Interaction of propofol with voltage-gated human Kv1.5 channel through specific amino acids within the pore region.

The intravenous anesthetic propofol affects the function of a diversity of ligand-gated and voltage-gated ion channels. However, there is little information as to whether propofol directly interacts with voltage-gated ion channel proteins to modulate their functions. The Kv1.5 channel is activated by membrane depolarization during action potentials and contributes to atrial repolarization in the human heart.
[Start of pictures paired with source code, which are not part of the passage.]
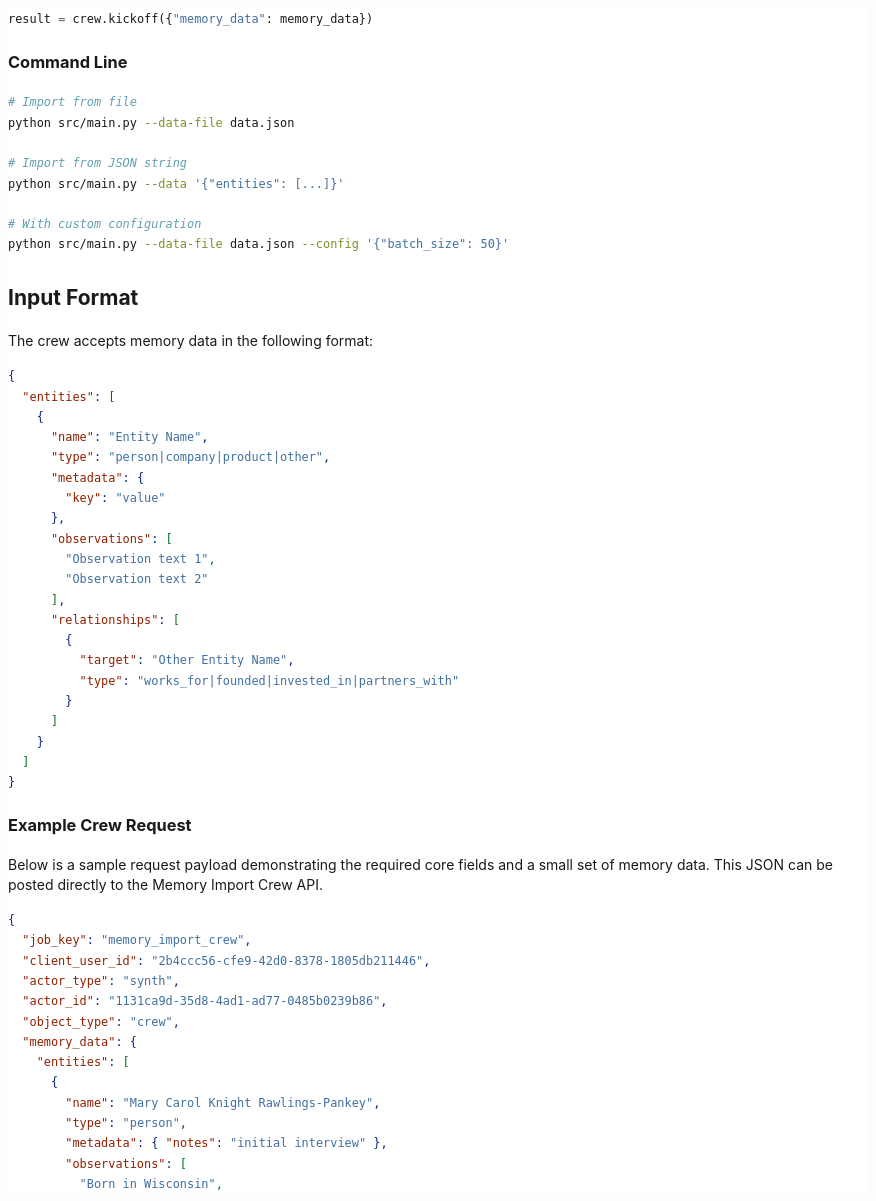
 ```python
result = crew.kickoff({"memory_data": memory_data})
```

### Command Line

```bash
# Import from file
python src/main.py --data-file data.json

# Import from JSON string
python src/main.py --data '{"entities": [...]}'

# With custom configuration
python src/main.py --data-file data.json --config '{"batch_size": 50}'
```

## Input Format

The crew accepts memory data in the following format:

```json
{
  "entities": [
    {
      "name": "Entity Name",
      "type": "person|company|product|other",
      "metadata": {
        "key": "value"
      },
      "observations": [
        "Observation text 1",
        "Observation text 2"
      ],
      "relationships": [
        {
          "target": "Other Entity Name",
          "type": "works_for|founded|invested_in|partners_with"
        }
      ]
    }
  ]
}
```

### Example Crew Request

Below is a sample request payload demonstrating the required core fields and a
small set of memory data. This JSON can be posted directly to the Memory Import
Crew API.

```json
{
  "job_key": "memory_import_crew",
  "client_user_id": "2b4ccc56-cfe9-42d0-8378-1805db211446",
  "actor_type": "synth",
  "actor_id": "1131ca9d-35d8-4ad1-ad77-0485b0239b86",
  "object_type": "crew",
  "memory_data": {
    "entities": [
      {
        "name": "Mary Carol Knight Rawlings-Pankey",
        "type": "person",
        "metadata": { "notes": "initial interview" },
        "observations": [
          "Born in Wisconsin",
```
This study was undertaken to examine the effect of propofol on voltage-gated human Kv1.5 (hKv1.5) channel and to elucidate the underlying molecular determinants. Site-directed mutagenesis was carried out through six amino acids that reside within the pore domain of hKv1.5 channel. Whole-cell patch-clamp technique was used to record membrane currents through the wild type and mutant hKv1.5 channels heterologously expressed in Chinese hamster ovary cells. Propofol (≥5 μM) reversibly and concentration-dependently (IC50 of 49.3±9.4 μM; n=6) blocked hKv1.5 current. Propofol-induced block of hKv1.5 current gradually progressed during depolarizing voltage-clamp steps and was enhanced by higher frequency of activation, consistent with a preferential block of the channels in their open state. The degree of current block by propofol was significantly attenuated in T480A, I502A, I508A and V516A, but not in H463C and L510A mutants of hKv1.5 channel. Thus, several amino acids near the selectivity filter (Thr480) or within S6 (Ile502, Ile508 and Val516) are found to be critically involved in the blocking action of propofol. This study provides the first evidence suggesting that direct interaction with specific amino acids underlies the blocking action of propofol on voltage-gated hKv1.5 channel.